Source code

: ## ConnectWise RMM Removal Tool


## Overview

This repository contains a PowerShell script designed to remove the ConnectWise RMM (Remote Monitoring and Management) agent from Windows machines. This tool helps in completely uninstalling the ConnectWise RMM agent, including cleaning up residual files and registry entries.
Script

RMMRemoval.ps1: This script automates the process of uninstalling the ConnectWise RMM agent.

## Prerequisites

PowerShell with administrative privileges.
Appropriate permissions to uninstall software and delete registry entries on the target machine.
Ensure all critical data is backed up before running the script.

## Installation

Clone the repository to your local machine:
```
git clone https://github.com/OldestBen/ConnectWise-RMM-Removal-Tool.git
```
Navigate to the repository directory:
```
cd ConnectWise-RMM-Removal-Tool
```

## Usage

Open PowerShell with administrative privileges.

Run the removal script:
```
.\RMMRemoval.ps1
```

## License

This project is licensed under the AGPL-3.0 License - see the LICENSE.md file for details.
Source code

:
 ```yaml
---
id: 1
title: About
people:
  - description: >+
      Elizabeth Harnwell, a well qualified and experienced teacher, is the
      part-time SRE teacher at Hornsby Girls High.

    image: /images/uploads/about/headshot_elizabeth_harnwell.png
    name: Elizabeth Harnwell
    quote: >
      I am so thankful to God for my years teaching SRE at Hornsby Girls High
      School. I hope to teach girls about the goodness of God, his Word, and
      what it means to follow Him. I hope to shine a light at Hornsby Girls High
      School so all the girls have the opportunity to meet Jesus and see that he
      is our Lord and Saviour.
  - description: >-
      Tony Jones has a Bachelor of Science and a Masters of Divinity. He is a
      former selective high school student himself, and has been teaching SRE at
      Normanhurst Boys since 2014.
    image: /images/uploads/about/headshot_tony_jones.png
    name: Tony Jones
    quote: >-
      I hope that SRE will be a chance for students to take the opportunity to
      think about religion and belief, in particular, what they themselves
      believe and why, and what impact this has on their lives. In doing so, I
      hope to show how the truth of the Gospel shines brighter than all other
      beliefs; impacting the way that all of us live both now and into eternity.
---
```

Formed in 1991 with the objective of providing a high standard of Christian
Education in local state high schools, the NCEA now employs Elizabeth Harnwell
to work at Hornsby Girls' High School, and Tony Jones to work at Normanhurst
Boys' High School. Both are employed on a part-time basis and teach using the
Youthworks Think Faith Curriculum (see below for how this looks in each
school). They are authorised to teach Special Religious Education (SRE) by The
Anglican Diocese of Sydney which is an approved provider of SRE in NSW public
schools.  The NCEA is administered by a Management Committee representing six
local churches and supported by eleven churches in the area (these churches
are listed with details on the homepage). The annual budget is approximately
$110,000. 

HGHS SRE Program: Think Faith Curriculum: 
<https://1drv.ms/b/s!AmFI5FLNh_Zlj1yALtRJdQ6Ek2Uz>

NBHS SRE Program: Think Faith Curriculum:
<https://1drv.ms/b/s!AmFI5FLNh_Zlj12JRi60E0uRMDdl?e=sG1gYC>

+===+

* [THE TASK]: Which lines hold the word "that"? Return all of them from the records above.

* [WORKED SOLUTION]:
      School so all the girls have the opportunity to meet Jesus and see that he
      I hope that SRE will be a chance for students to take the opportunity to
      beliefs; impacting the way that all of us live both now and into eternity.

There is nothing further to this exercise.